──────── TASK MATERIAL
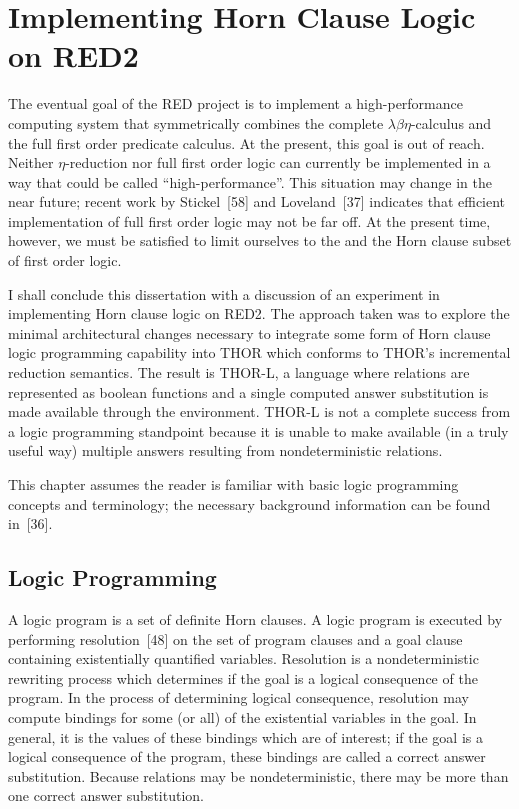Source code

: \chapter{Implementing Horn Clause Logic on RED2}

The eventual goal of the RED project is to implement a high-performance
computing system that symmetrically combines the complete
\(\lambda\beta\eta\)-calculus and the full first order predicate calculus. At
the present, this goal is out of reach. Neither \(\eta\)-reduction nor full
first order logic can currently be implemented in a way that could be called
``high-performance''. This situation may change in the near future; recent work
by Stickel~[58] and Loveland~[37] indicates that efficient implementation of
full first order logic may not be far off. At the present time, however, we
must be satisfied to limit ourselves to the \lambdabetacalculus{} and the Horn
clause subset of first order logic.

I shall conclude this dissertation with a discussion of an experiment in
implementing Horn clause logic on RED2. The approach taken was to explore the
minimal architectural changes necessary to integrate some form of Horn clause
logic programming capability into THOR which conforms to THOR's incremental
reduction semantics. The result is THOR-L, a language where relations are
represented as boolean functions and a single computed answer substitution is
made available through the environment. THOR-L is not a complete success from a
logic programming standpoint because it is unable to make available (in a truly
useful way) multiple answers resulting from nondeterministic relations.

This chapter assumes the reader is familiar with basic logic programming
concepts and terminology; the necessary background information can be found
in~[36].

\section{Logic Programming}

A logic program is a set of definite Horn clauses. A logic program is executed
by performing resolution~[48] on the set of program clauses and a goal clause
containing existentially quantified variables. Resolution is a nondeterministic
rewriting process which determines if the goal is a logical consequence of the
program. In the process of determining logical consequence, resolution may
compute bindings for some (or all) of the existential variables in the goal. In
general, it is the values of these bindings which are of interest; if the goal
is a logical consequence of the program, these bindings are called a correct
answer substitution. Because relations may be nondeterministic, there may be
more than one correct answer substitution.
────────────────
* [TRY IT]
Where a line above contains the string "called", copy that line.

* [YOUR SOLUTION]
first order logic can currently be implemented in a way that could be called
is a logical consequence of the program, these bindings are called a correct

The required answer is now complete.